*BRIEF*:
After reading the records, print them all again exactly as they stand.

(Items from a data source)
——
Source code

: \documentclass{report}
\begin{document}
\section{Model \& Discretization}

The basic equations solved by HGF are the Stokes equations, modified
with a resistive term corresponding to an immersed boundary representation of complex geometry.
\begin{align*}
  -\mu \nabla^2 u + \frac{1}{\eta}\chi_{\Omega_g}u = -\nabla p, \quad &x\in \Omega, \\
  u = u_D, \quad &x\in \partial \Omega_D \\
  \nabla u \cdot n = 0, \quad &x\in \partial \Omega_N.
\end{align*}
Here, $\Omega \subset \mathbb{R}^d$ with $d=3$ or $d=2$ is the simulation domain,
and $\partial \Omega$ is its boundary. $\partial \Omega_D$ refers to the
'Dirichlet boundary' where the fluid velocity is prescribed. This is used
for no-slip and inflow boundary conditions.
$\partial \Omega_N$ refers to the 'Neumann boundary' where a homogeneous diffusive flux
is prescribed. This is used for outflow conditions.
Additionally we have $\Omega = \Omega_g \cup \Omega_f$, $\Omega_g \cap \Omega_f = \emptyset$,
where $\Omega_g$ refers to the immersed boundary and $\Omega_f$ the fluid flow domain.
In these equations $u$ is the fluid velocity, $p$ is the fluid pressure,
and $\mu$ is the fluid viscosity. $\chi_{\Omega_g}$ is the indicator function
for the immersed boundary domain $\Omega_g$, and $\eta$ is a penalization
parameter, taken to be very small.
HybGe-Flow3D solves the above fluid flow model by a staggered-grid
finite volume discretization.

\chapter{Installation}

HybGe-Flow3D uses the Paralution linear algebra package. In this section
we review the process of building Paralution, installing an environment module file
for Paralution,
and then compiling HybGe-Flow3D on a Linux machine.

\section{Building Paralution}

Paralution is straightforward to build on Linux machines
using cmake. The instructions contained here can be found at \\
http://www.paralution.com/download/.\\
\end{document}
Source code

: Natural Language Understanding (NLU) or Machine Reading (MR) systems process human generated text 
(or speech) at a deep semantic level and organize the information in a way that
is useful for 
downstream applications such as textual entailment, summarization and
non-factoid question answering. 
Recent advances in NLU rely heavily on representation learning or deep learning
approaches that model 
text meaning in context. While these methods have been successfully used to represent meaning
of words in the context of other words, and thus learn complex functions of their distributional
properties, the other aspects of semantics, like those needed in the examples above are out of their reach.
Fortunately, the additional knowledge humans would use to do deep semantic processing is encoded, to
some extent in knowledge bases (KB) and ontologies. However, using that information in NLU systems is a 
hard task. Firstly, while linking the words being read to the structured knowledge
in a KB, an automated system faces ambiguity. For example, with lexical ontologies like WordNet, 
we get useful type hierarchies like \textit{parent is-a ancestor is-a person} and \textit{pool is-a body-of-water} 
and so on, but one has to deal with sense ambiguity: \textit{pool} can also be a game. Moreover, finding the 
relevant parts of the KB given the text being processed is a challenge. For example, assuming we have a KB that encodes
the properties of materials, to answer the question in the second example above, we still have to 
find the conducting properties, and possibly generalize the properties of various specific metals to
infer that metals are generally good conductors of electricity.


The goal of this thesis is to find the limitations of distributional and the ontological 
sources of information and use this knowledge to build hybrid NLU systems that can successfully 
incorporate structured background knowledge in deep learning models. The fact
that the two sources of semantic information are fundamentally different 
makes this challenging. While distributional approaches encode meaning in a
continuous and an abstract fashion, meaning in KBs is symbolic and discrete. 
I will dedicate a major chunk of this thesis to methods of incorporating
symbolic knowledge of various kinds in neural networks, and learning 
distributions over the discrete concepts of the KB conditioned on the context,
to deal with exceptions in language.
——
*SOLUTION FOR THIS PROBLEM*:
Source code

: \documentclass{report}
\begin{document}
\section{Model \& Discretization}

The basic equations solved by HGF are the Stokes equations, modified
with a resistive term corresponding to an immersed boundary representation of complex geometry.
\begin{align*}
  -\mu \nabla^2 u + \frac{1}{\eta}\chi_{\Omega_g}u = -\nabla p, \quad &x\in \Omega, \\
  u = u_D, \quad &x\in \partial \Omega_D \\
  \nabla u \cdot n = 0, \quad &x\in \partial \Omega_N.
\end{align*}
Here, $\Omega \subset \mathbb{R}^d$ with $d=3$ or $d=2$ is the simulation domain,
and $\partial \Omega$ is its boundary. $\partial \Omega_D$ refers to the
'Dirichlet boundary' where the fluid velocity is prescribed. This is used
for no-slip and inflow boundary conditions.
$\partial \Omega_N$ refers to the 'Neumann boundary' where a homogeneous diffusive flux
is prescribed. This is used for outflow conditions.
Additionally we have $\Omega = \Omega_g \cup \Omega_f$, $\Omega_g \cap \Omega_f = \emptyset$,
where $\Omega_g$ refers to the immersed boundary and $\Omega_f$ the fluid flow domain.
In these equations $u$ is the fluid velocity, $p$ is the fluid pressure,
and $\mu$ is the fluid viscosity. $\chi_{\Omega_g}$ is the indicator function
for the immersed boundary domain $\Omega_g$, and $\eta$ is a penalization
parameter, taken to be very small.
HybGe-Flow3D solves the above fluid flow model by a staggered-grid
finite volume discretization.

\chapter{Installation}

HybGe-Flow3D uses the Paralution linear algebra package. In this section
we review the process of building Paralution, installing an environment module file
for Paralution,
and then compiling HybGe-Flow3D on a Linux machine.

\section{Building Paralution}

Paralution is straightforward to build on Linux machines
using cmake. The instructions contained here can be found at \\
http://www.paralution.com/download/.\\
\end{document}
Source code

: Natural Language Understanding (NLU) or Machine Reading (MR) systems process human generated text 
(or speech) at a deep semantic level and organize the information in a way that
is useful for 
downstream applications such as textual entailment, summarization and
non-factoid question answering. 
Recent advances in NLU rely heavily on representation learning or deep learning
approaches that model 
text meaning in context. While these methods have been successfully used to represent meaning
of words in the context of other words, and thus learn complex functions of their distributional
properties, the other aspects of semantics, like those needed in the examples above are out of their reach.
Fortunately, the additional knowledge humans would use to do deep semantic processing is encoded, to
some extent in knowledge bases (KB) and ontologies. However, using that information in NLU systems is a 
hard task. Firstly, while linking the words being read to the structured knowledge
in a KB, an automated system faces ambiguity. For example, with lexical ontologies like WordNet, 
we get useful type hierarchies like \textit{parent is-a ancestor is-a person} and \textit{pool is-a body-of-water} 
and so on, but one has to deal with sense ambiguity: \textit{pool} can also be a game. Moreover, finding the 
relevant parts of the KB given the text being processed is a challenge. For example, assuming we have a KB that encodes
the properties of materials, to answer the question in the second example above, we still have to 
find the conducting properties, and possibly generalize the properties of various specific metals to
infer that metals are generally good conductors of electricity.


The goal of this thesis is to find the limitations of distributional and the ontological 
sources of information and use this knowledge to build hybrid NLU systems that can successfully 
incorporate structured background knowledge in deep learning models. The fact
that the two sources of semantic information are fundamentally different 
makes this challenging. While distributional approaches encode meaning in a
continuous and an abstract fashion, meaning in KBs is symbolic and discrete. 
I will dedicate a major chunk of this thesis to methods of incorporating
symbolic knowledge of various kinds in neural networks, and learning 
distributions over the discrete concepts of the KB conditioned on the context,
to deal with exceptions in language.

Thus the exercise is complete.